If you’re happy in your job, refreshing your LinkedIn profile naturally falls to the bottom of the to-do list.

But that doesn’t mean it should.

In our profession, we have the pleasure of reviewing a lot of LinkedIn profiles. We’ve found, surprisingly, that professionals who are critical for building the brand of the business they are employed by, are usually the ones that neglect their own LinkedIn profiles.

It’s surprising that these individuals are trained to build brands and are good at it, they just haven’t applied their skills to build their own personal brands.

This is a huge error if you are actively hiring.

In researching an opportunity, any potential candidates will scout not only the company’s LinkedIn profile but also any potential managers or teammates.
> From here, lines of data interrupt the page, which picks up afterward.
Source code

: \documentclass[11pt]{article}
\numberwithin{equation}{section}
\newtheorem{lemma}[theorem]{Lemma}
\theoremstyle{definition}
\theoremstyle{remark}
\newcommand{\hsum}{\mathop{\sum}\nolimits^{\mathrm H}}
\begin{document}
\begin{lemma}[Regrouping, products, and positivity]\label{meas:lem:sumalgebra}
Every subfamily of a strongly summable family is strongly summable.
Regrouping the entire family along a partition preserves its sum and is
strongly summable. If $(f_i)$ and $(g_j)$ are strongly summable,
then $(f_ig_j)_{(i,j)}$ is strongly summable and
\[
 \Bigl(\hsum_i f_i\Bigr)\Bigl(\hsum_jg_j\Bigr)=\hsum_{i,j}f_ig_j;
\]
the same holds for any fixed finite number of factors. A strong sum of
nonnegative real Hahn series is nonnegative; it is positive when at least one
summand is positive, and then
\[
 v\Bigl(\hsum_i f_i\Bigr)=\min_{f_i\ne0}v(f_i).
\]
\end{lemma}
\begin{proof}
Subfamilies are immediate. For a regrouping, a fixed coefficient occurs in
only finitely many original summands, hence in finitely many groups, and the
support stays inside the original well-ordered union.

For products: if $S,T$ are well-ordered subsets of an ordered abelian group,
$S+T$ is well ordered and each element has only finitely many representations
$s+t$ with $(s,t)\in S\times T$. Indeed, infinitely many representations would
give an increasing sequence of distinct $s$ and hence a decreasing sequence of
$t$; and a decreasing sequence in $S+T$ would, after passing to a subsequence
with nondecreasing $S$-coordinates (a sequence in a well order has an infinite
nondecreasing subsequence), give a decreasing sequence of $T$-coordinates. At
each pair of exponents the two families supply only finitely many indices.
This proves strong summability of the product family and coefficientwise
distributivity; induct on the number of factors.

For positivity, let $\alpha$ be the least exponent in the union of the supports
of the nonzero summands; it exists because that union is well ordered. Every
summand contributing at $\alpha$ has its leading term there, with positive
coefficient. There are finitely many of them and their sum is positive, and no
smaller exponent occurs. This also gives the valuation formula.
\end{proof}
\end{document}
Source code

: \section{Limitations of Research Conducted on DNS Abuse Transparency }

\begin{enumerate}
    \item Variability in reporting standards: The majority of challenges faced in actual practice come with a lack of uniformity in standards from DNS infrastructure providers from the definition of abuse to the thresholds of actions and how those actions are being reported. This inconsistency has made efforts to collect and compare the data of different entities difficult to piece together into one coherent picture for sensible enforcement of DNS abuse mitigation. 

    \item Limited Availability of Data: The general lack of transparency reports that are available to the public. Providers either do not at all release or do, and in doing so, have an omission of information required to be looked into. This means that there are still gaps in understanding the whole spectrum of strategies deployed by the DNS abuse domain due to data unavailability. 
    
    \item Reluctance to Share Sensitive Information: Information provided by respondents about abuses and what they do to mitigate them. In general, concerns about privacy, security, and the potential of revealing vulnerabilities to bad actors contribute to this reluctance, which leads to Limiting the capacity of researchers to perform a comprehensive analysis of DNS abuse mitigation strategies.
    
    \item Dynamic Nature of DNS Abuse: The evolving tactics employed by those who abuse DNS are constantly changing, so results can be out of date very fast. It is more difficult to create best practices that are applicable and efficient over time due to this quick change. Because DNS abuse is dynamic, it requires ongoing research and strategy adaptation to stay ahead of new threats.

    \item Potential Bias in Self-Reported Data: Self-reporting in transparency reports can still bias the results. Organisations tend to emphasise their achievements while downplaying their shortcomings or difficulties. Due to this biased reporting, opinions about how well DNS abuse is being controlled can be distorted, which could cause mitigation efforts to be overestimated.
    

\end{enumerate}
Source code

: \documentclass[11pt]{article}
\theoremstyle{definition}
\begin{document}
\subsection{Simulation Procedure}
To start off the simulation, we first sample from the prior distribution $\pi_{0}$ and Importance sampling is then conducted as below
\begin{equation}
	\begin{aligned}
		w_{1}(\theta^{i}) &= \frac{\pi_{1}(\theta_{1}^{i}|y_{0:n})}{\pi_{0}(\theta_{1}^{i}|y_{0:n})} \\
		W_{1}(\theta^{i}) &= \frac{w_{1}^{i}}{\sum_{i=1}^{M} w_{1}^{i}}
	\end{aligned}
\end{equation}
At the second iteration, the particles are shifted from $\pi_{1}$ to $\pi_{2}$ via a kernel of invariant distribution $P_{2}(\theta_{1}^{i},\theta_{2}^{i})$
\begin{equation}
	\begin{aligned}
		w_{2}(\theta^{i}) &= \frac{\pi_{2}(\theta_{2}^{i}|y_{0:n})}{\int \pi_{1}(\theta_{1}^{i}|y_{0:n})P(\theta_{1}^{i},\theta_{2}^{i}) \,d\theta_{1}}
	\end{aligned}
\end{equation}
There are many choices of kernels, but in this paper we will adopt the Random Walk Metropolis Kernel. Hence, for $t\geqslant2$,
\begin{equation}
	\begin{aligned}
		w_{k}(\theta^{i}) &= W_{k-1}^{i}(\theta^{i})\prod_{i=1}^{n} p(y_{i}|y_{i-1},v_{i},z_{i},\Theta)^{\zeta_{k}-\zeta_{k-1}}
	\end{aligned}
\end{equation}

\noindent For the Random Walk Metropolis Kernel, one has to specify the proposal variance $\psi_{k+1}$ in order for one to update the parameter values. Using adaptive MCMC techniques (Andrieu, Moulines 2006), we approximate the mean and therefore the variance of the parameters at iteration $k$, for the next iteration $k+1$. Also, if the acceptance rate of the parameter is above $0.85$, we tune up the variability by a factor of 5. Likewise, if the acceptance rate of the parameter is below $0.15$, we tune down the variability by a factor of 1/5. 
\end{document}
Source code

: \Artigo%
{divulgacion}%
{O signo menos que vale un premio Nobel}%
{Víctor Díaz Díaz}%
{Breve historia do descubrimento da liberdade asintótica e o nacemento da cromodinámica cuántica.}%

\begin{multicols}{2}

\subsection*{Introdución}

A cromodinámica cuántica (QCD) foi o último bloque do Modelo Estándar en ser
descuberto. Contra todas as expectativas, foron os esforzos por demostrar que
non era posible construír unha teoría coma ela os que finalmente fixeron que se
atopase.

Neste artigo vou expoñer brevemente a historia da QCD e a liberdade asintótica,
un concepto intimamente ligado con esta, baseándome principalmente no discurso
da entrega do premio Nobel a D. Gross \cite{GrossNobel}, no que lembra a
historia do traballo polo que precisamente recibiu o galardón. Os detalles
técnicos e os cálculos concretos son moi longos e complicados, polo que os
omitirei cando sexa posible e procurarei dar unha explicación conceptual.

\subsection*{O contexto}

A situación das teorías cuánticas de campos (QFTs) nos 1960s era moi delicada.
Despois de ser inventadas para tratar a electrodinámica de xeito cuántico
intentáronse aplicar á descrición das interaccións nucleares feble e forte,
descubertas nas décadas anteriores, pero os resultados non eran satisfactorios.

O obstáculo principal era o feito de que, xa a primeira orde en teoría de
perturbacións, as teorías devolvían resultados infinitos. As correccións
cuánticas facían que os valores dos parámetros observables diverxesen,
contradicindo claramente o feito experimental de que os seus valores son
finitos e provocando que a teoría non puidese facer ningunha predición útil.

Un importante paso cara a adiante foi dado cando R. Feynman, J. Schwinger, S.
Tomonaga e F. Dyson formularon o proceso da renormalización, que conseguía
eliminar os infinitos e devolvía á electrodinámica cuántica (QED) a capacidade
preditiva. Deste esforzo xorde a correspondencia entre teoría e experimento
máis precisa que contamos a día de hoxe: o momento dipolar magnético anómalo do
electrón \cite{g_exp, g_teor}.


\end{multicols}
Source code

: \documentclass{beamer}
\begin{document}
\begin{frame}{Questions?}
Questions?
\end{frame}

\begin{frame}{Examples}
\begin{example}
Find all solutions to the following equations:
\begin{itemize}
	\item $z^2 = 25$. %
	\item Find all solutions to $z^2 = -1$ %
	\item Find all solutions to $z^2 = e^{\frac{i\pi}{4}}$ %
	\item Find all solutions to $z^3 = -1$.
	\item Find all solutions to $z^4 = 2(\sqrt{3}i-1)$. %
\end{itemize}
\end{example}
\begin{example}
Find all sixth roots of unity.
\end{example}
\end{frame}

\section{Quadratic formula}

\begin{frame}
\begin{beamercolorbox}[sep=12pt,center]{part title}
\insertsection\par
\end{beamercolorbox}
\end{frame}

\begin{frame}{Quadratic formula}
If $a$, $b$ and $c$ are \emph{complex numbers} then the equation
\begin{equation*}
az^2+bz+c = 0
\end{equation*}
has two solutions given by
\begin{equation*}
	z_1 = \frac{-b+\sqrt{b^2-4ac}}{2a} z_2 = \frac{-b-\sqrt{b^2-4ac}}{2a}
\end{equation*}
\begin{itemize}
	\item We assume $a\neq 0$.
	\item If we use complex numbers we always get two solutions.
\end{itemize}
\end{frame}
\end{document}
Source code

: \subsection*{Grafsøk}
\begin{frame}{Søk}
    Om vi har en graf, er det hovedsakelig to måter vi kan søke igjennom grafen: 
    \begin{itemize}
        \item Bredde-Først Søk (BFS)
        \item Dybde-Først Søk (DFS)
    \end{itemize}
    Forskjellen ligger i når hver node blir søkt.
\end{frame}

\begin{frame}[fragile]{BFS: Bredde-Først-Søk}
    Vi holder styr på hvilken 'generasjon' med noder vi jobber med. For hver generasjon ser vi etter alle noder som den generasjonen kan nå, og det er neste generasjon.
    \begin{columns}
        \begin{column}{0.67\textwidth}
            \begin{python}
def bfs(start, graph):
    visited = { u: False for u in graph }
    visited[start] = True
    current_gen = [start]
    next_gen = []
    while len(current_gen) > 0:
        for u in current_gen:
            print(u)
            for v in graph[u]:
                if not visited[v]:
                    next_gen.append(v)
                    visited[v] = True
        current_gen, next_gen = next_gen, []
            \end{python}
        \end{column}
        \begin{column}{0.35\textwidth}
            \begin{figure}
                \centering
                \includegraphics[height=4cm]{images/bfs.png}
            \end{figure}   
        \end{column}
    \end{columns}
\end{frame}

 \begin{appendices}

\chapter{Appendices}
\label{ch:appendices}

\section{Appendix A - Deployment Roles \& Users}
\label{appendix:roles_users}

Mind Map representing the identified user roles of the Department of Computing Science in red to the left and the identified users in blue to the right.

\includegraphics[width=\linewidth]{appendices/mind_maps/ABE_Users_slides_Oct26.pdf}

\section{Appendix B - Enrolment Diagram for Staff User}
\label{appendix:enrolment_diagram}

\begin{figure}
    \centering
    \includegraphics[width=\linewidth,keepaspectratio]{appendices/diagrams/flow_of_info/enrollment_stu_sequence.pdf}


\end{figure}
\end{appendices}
These are, after all, the people who they will be prospectively working with and who have a critical role in driving the culture of the company. It’s imperative your LinkedIn profile is up-to-date and accurately reflects who you are, your experience, and what you value.

Having an updated LinkedIn profile will also come in handy when you do decide to re-enter the job market and look for new opportunities.

So, how can you optimise and update your LinkedIn profile?

Two people working out how to update your LinkedIn profile

Update your LinkedIn profile: Quick wins

  1. Update your profile picture

First and foremost, ensure your profile uses a recent picture that looks like you. Generally, long-distance shots don’t stand out, so use a high-res image where your face takes up most of the frame. Be sure to use a picture where you are the only one in the photo to avoid confusion, and don’t forget to smile (especially with your eyes).

  1. Update your cover image

Ensure it complies with your company’s brand guidelines, if applicable). An image that complements your profile picture—since they will be seen together as a package—and one that conveys a little about you would be best.

  1. Ensure your headline is descriptive

Think beyond a job title. You might take care of several responsibilities which are better descriptors for your role or instead want to show people what really makes you tick. Have a look at other individuals in your industry and your company for ideas on how to personalise your headline.

  1. Revise your summary

Make use of the ‘About’ section, and ensure it functions beyond just a list of keywords for skills, job titles, and companies. This is a section where you can spell out your career in your own words. What motivates you? What are you currently investing your time into learning? Why do certain skills matter to you? This is the most personal part of your LinkedIn profile, and it matters. Also be sure to avoid buzzwords without context, like specialised, leadership, strategic or passionate.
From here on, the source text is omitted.